The Eighth Circuit recently concluded that an employer may violate the ADEA by terminating an older employee in order to reduce its health care premiums.  Tramp v. Associated Underwriters, Inc., 2014 WL 4977396 (8th Cir. 2014).  Plaintiff Marjorie Tramp brought claims of discrimination and retaliation under the ADEA, arguing that Defendant Associated Underwriters, Inc. terminated her to reduce its health care costs and in retaliation for her refusal to rely on Medicare benefits in lieu of employer-sponsored benefits. In support of her claims, Tramp produced evidence showing that:  (i) while negotiating insurance premiums, the Defendant repeatedly asked whether having younger employees would reduce its rates; and (ii) Tramp began receiving formal reprimands and was eventually terminated after she declined Defendant’s request to rely on Medicare rather than the company’s insurance plan. Defendant argued that her firing was part of a reduction-in-force and based on her poor performance.

The district court granted summary judgment in favor of Defendant. Relying on the Supreme Court’s opinion in Hazen Paper Co. v. Biggins, 507 U.S. 604 (1993), the court found that, health care costs are not a proxy for age because the two are “analytically distinct,” meaning that Defendant could take health care costs into account without considering age.
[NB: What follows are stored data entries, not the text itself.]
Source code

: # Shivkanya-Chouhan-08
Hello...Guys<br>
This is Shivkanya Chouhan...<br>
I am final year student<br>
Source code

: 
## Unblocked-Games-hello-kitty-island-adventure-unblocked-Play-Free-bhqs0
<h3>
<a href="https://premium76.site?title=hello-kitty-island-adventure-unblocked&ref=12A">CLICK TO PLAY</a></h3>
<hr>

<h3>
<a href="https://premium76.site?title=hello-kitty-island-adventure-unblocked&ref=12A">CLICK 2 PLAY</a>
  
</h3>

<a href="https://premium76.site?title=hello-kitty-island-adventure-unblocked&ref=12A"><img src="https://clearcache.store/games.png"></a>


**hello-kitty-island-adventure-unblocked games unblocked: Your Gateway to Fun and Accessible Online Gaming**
The Eighth Circuit reversed, concluding that considerations of health care costs could be a proxy for age and, regardless of whether age and health care costs actually are analytically distinct, there was an issue of fact as to whether Defendant believed that they were not analytically distinct and terminated Tramp for age-related reasons.   Further, as to the retaliation claim, the Court found that, though a gap between an employee’s protected activity and the employer’s adverse act usually weakens the presumption of retaliation, Defendant’s ongoing reprimands leading up to Tramp’s termination fill in that gap, allowing a reasonable jury to find that Tramp was terminated for refusing to decline employer-sponsored health care insurance.